Costa-Gavras ou la résistance

Mediapart s’associe à la sortie du second volume de l’intégrale de l’œuvre cinématographique de Costa-Gavras, en vente à partir du 29 novembre. Comme pour le premier coffret, j’ai écrit un livret de présentation qui accompagne un long entretien filmé avec le réalisateur.

Costa-Gavras, dont l’œuvre lie cinéma et politique, est un habitué de Mediapart. Nous avions déjà accompagné la sortie de son dix-huitième long métrage, Le Capital (lire ce billet de Dan Israël en 2012).
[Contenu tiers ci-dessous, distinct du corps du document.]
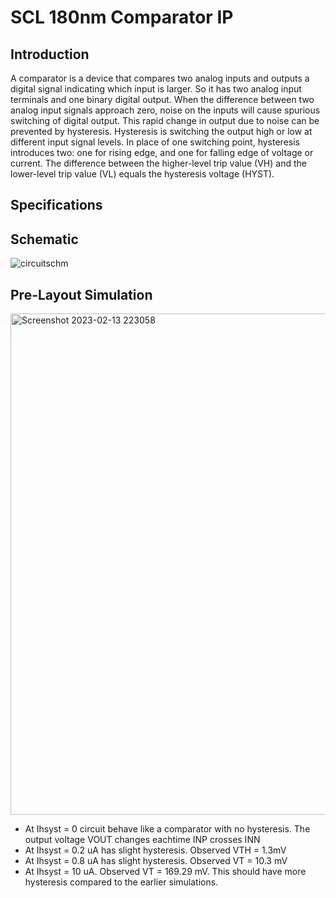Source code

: # SCL 180nm Comparator IP

## Introduction

A comparator is a device that compares two analog inputs and outputs a digital signal indicating which input is larger. So it has two analog input terminals and one binary digital output. When the difference between two analog input signals approach zero, noise on the inputs will cause spurious switching of digital output. This rapid change in output due to noise can be prevented by hysteresis. Hysteresis is switching the output high or low at different input signal levels. In place of one switching point, hysteresis introduces two: one for rising edge, and one for falling edge of voltage or current. The difference between the higher-level trip value (VH) and the lower-level trip value (VL) equals the hysteresis voltage (HYST).

## Specifications

## Schematic

![circuitschm](https://user-images.githubusercontent.com/62790565/218436868-936908e6-c0dc-4b51-8517-f5e12ccae5d3.png)

## Pre-Layout Simulation

<img width="802" alt="Screenshot 2023-02-13 223058" src="https://user-images.githubusercontent.com/62790565/218523018-afecd5ea-39d9-4f3b-a4e5-c2f40e42c96b.png">

- At Ihsyst = 0 circuit behave like a comparator with no hysteresis. The output voltage VOUT changes eachtime INP crosses INN
- At Ihsyst = 0.2 uA has slight hysteresis. Observed VTH = 1.3mV
- At Ihsyst = 0.8 uA has slight hysteresis. Observed VT = 10.3 mV
- At Ihsyst = 10 uA. Observed VT = 169.29 mV. This should have more hysteresis compared to the earlier simulations.
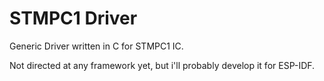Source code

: # STMPC1 Driver

Generic Driver written in C for STMPC1 IC.

Not directed at any framework yet, but i'll probably develop it for ESP-IDF.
Et nous avons récemment participé à l’annonce de son dernier projet de film, adapté du livre de Yanis Varoufakis sur le révélateur grec de la crise européenne, dont le tournage devrait commencer l’an prochain (revoir ici toutes les vidéos de cet événement le 14 octobre dernier et là l’entretien avec Costa-Gavras).

Cette complicité s’est prolongée, depuis l’an dernier, en soutien de l’heureuse initiative d’Arte de rassembler toute l’œuvre de Costa-Gavras en deux volumes de deux coffrets DVD, dans des versions restaurées avec de nombreux bonus (lire ici pour le second volume, là pour le premier). Nous avions ainsi organisé une journée de projections, de rencontres et de débats avec le cinéaste (voir ici).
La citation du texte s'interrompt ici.